• **Exercise prompt**
Please find the lines in the following records that hold "Inertia", and copy them.

____ Provided data

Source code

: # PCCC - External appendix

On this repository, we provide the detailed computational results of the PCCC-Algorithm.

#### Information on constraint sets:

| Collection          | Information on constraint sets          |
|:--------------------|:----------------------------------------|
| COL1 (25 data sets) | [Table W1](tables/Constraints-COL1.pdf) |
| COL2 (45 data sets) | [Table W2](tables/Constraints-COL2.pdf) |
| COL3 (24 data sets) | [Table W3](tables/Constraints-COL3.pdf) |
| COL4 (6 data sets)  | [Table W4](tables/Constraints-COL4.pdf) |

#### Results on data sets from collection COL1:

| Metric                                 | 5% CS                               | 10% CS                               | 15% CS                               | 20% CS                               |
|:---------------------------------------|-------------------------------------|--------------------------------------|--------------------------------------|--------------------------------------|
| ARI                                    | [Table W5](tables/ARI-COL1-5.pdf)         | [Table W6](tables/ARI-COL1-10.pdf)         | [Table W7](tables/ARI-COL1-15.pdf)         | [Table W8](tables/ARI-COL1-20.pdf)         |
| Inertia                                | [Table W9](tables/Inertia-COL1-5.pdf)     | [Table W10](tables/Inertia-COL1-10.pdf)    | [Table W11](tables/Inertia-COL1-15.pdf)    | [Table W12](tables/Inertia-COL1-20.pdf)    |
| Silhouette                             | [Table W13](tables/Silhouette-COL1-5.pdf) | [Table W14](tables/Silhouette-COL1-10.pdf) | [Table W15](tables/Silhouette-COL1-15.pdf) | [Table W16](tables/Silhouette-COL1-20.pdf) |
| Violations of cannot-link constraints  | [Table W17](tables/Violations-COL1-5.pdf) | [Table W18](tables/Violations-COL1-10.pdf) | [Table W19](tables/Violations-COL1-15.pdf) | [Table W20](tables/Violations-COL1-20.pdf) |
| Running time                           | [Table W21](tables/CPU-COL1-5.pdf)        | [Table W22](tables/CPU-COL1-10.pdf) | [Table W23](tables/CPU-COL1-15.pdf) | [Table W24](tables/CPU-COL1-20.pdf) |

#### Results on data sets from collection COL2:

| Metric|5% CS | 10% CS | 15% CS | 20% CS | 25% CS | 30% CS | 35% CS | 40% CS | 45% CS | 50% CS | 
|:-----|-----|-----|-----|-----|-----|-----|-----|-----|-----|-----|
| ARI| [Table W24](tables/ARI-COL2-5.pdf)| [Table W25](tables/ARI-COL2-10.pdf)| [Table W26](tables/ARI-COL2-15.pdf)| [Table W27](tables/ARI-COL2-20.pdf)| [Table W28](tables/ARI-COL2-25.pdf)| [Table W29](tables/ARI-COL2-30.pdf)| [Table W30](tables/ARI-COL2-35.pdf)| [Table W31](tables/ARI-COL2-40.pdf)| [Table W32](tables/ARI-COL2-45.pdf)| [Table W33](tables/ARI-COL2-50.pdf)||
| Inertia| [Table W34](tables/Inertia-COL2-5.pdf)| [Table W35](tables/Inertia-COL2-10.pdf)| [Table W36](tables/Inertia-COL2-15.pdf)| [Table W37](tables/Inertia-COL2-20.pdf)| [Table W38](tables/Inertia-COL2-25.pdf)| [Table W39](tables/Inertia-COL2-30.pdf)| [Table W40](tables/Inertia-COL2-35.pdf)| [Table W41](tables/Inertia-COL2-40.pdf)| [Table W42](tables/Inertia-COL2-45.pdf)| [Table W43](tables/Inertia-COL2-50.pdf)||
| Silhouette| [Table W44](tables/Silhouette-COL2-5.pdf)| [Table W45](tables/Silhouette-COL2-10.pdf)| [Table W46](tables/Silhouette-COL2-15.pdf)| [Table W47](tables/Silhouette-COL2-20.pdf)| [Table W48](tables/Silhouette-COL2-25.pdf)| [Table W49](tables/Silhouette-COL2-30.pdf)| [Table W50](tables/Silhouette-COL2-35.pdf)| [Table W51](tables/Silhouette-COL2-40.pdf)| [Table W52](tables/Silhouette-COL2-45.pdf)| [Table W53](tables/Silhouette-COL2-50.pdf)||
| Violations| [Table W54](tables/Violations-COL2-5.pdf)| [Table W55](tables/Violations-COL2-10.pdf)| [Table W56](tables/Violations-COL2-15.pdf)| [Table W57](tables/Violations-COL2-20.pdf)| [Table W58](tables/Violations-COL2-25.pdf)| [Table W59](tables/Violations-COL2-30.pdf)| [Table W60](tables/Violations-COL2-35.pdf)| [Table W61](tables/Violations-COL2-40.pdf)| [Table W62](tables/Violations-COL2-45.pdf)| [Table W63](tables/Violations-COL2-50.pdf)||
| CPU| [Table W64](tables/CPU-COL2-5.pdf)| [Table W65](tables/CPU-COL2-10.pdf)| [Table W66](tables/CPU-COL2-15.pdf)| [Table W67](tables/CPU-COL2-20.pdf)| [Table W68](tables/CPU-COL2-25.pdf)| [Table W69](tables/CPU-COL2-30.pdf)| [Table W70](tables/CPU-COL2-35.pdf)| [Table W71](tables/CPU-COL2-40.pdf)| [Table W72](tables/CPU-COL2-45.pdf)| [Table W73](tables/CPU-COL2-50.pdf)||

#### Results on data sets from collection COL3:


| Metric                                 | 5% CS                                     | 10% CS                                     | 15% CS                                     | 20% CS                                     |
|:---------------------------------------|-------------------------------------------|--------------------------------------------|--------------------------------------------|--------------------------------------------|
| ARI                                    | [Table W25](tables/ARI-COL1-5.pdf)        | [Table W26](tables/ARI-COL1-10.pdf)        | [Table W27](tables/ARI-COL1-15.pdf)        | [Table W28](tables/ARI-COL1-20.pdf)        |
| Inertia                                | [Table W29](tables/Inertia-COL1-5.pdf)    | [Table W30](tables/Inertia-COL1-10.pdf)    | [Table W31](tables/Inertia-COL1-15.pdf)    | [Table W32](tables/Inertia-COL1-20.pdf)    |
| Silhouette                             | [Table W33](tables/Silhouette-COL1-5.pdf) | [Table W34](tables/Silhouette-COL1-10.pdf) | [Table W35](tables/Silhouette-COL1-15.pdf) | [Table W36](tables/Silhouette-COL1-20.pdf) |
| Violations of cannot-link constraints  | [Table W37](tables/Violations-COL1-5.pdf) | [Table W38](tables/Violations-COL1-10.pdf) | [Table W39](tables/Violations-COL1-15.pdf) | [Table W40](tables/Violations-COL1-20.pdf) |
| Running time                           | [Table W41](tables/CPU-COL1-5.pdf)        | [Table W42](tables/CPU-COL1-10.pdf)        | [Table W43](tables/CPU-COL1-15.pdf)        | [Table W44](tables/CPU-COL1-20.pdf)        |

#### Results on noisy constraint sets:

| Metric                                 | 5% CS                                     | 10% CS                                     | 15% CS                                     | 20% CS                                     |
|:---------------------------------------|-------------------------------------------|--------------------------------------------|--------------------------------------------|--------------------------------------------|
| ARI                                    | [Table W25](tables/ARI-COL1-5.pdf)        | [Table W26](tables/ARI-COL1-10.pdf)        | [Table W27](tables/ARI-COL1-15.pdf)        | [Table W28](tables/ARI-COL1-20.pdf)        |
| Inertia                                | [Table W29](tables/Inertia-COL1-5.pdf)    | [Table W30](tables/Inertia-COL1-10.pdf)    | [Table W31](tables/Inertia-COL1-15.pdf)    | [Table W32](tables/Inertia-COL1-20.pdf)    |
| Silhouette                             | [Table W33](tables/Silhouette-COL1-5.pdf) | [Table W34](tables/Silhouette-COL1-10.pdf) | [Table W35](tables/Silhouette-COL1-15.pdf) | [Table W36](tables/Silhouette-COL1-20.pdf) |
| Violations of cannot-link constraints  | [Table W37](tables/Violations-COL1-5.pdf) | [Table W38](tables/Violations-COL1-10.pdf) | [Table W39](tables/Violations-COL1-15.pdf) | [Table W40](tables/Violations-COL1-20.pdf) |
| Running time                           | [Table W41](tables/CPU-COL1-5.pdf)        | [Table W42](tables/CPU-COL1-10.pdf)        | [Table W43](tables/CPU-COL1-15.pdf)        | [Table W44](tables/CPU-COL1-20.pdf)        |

________

• **Worked solution**
| Inertia                                | [Table W9](tables/Inertia-COL1-5.pdf)     | [Table W10](tables/Inertia-COL1-10.pdf)    | [Table W11](tables/Inertia-COL1-15.pdf)    | [Table W12](tables/Inertia-COL1-20.pdf)    |
| Inertia| [Table W34](tables/Inertia-COL2-5.pdf)| [Table W35](tables/Inertia-COL2-10.pdf)| [Table W36](tables/Inertia-COL2-15.pdf)| [Table W37](tables/Inertia-COL2-20.pdf)| [Table W38](tables/Inertia-COL2-25.pdf)| [Table W39](tables/Inertia-COL2-30.pdf)| [Table W40](tables/Inertia-COL2-35.pdf)| [Table W41](tables/Inertia-COL2-40.pdf)| [Table W42](tables/Inertia-COL2-45.pdf)| [Table W43](tables/Inertia-COL2-50.pdf)||
| Inertia                                | [Table W29](tables/Inertia-COL1-5.pdf)    | [Table W30](tables/Inertia-COL1-10.pdf)    | [Table W31](tables/Inertia-COL1-15.pdf)    | [Table W32](tables/Inertia-COL1-20.pdf)    |
| Inertia                                | [Table W29](tables/Inertia-COL1-5.pdf)    | [Table W30](tables/Inertia-COL1-10.pdf)    | [Table W31](tables/Inertia-COL1-15.pdf)    | [Table W32](tables/Inertia-COL1-20.pdf)    |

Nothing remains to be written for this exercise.